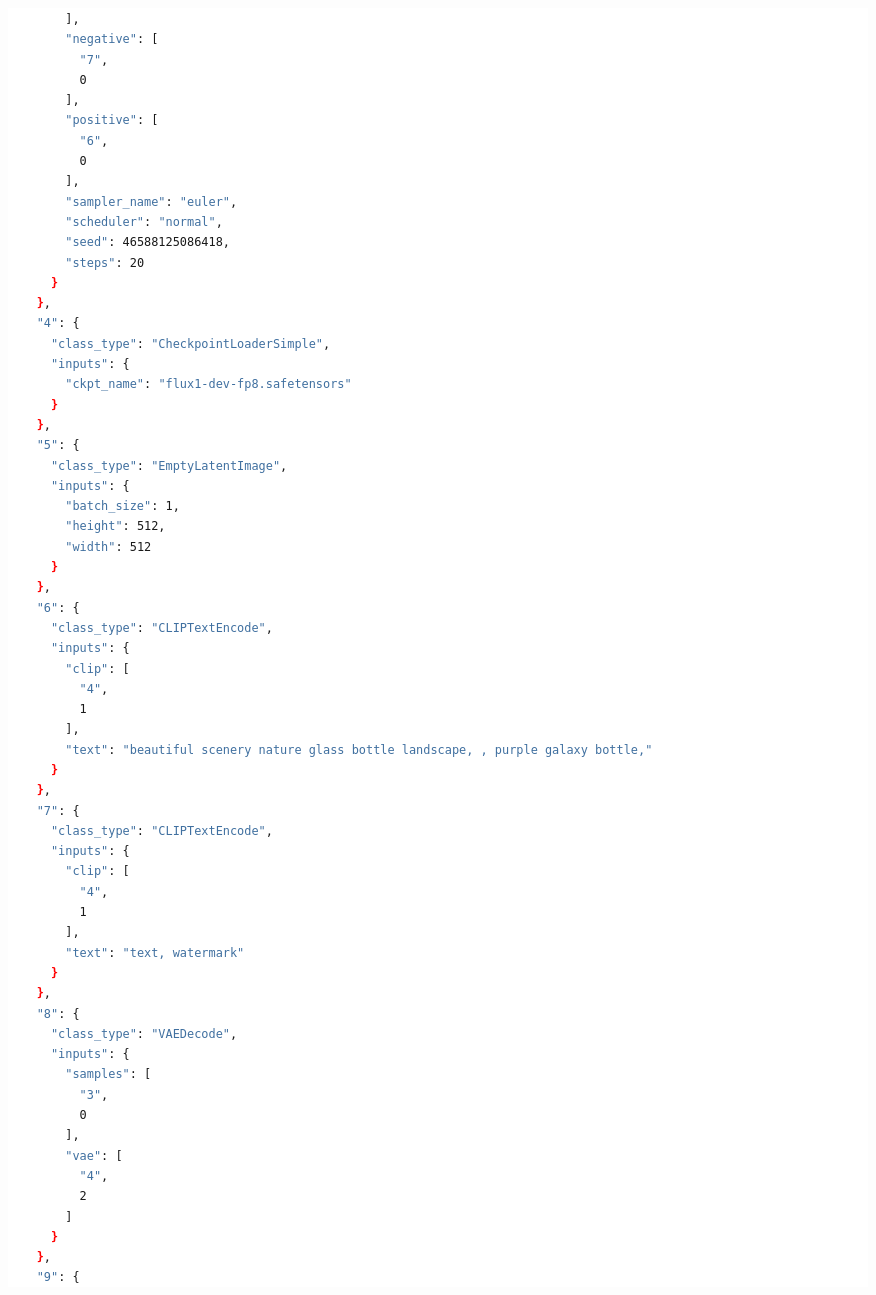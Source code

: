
 ```bash
        ],
        "negative": [
          "7",
          0
        ],
        "positive": [
          "6",
          0
        ],
        "sampler_name": "euler",
        "scheduler": "normal",
        "seed": 46588125086418,
        "steps": 20
      }
    },
    "4": {
      "class_type": "CheckpointLoaderSimple",
      "inputs": {
        "ckpt_name": "flux1-dev-fp8.safetensors"
      }
    },
    "5": {
      "class_type": "EmptyLatentImage",
      "inputs": {
        "batch_size": 1,
        "height": 512,
        "width": 512
      }
    },
    "6": {
      "class_type": "CLIPTextEncode",
      "inputs": {
        "clip": [
          "4",
          1
        ],
        "text": "beautiful scenery nature glass bottle landscape, , purple galaxy bottle,"
      }
    },
    "7": {
      "class_type": "CLIPTextEncode",
      "inputs": {
        "clip": [
          "4",
          1
        ],
        "text": "text, watermark"
      }
    },
    "8": {
      "class_type": "VAEDecode",
      "inputs": {
        "samples": [
          "3",
          0
        ],
        "vae": [
          "4",
          2
        ]
      }
    },
    "9": {
```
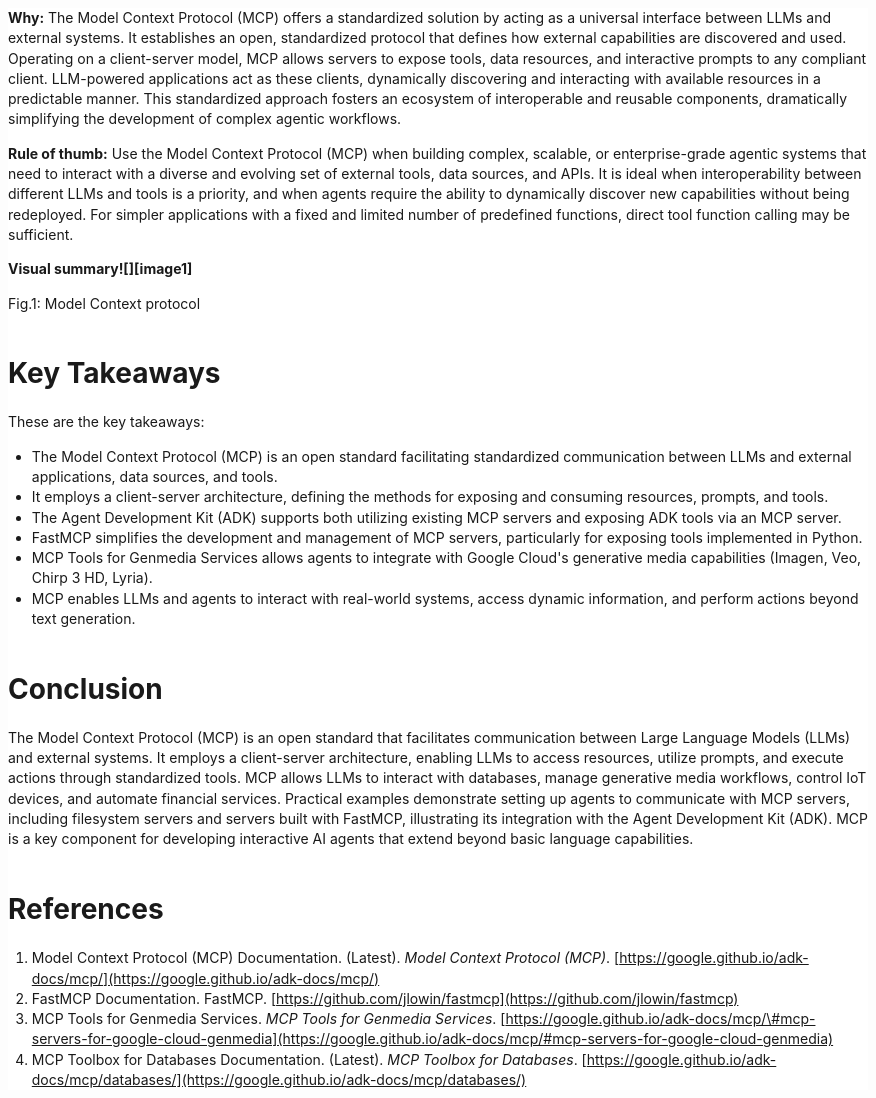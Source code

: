 **Why:** The Model Context Protocol (MCP) offers a standardized solution by acting as a universal interface between LLMs and external systems. It establishes an open, standardized protocol that defines how external capabilities are discovered and used. Operating on a client-server model, MCP allows servers to expose tools, data resources, and interactive prompts to any compliant client. LLM-powered applications act as these clients, dynamically discovering and interacting with available resources in a predictable manner. This standardized approach fosters an ecosystem of interoperable and reusable components, dramatically simplifying the development of complex agentic workflows.

**Rule of thumb:** Use the Model Context Protocol (MCP) when building complex, scalable, or enterprise-grade agentic systems that need to interact with a diverse and evolving set of external tools, data sources, and APIs. It is ideal when interoperability between different LLMs and tools is a priority, and when agents require the ability to dynamically discover new capabilities without being redeployed. For simpler applications with a fixed and limited number of predefined functions, direct tool function calling may be sufficient.

**Visual summary![][image1]**

Fig.1: Model Context protocol

# Key Takeaways

These are the key takeaways:

* The Model Context Protocol (MCP) is an open standard facilitating standardized communication between LLMs and external applications, data sources, and tools.  
* It employs a client-server architecture, defining the methods for exposing and consuming resources, prompts, and tools.  
* The Agent Development Kit (ADK) supports both utilizing existing MCP servers and exposing ADK tools via an MCP server.  
* FastMCP simplifies the development and management of MCP servers, particularly for exposing tools implemented in Python.  
* MCP Tools for Genmedia Services allows agents to integrate with Google Cloud's generative media capabilities (Imagen, Veo, Chirp 3 HD, Lyria).  
* MCP enables LLMs and agents to interact with real-world systems, access dynamic information, and perform actions beyond text generation.

# Conclusion

The Model Context Protocol (MCP) is an open standard that facilitates communication between Large Language Models (LLMs) and external systems. It employs a client-server architecture, enabling LLMs to access resources, utilize prompts, and execute actions through standardized tools. MCP allows LLMs to interact with databases, manage generative media workflows, control IoT devices, and automate financial services. Practical examples demonstrate setting up agents to communicate with MCP servers, including filesystem servers and servers built with FastMCP, illustrating its integration with the Agent Development Kit (ADK). MCP is a key component for developing interactive AI agents that extend beyond basic language capabilities.

# References

1. Model Context Protocol (MCP) Documentation. (Latest). *Model Context Protocol (MCP)*. [https://google.github.io/adk-docs/mcp/](https://google.github.io/adk-docs/mcp/)  
2. FastMCP Documentation. FastMCP. [https://github.com/jlowin/fastmcp](https://github.com/jlowin/fastmcp)  
3. MCP Tools for Genmedia Services. *MCP Tools for Genmedia Services*. [https://google.github.io/adk-docs/mcp/\#mcp-servers-for-google-cloud-genmedia](https://google.github.io/adk-docs/mcp/#mcp-servers-for-google-cloud-genmedia)  
4. MCP Toolbox for Databases Documentation. (Latest). *MCP Toolbox for Databases*. [https://google.github.io/adk-docs/mcp/databases/](https://google.github.io/adk-docs/mcp/databases/)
=======
[What is being asked]: Pick every line containing the word "generative" out of the material, and copy those lines.

[Exercise result]:
* MCP Tools for Genmedia Services allows agents to integrate with Google Cloud's generative media capabilities (Imagen, Veo, Chirp 3 HD, Lyria).  
The Model Context Protocol (MCP) is an open standard that facilitates communication between Large Language Models (LLMs) and external systems. It employs a client-server architecture, enabling LLMs to access resources, utilize prompts, and execute actions through standardized tools. MCP allows LLMs to interact with databases, manage generative media workflows, control IoT devices, and automate financial services. Practical examples demonstrate setting up agents to communicate with MCP servers, including filesystem servers and servers built with FastMCP, illustrating its integration with the Agent Development Kit (ADK). MCP is a key component for developing interactive AI agents that extend beyond basic language capabilities.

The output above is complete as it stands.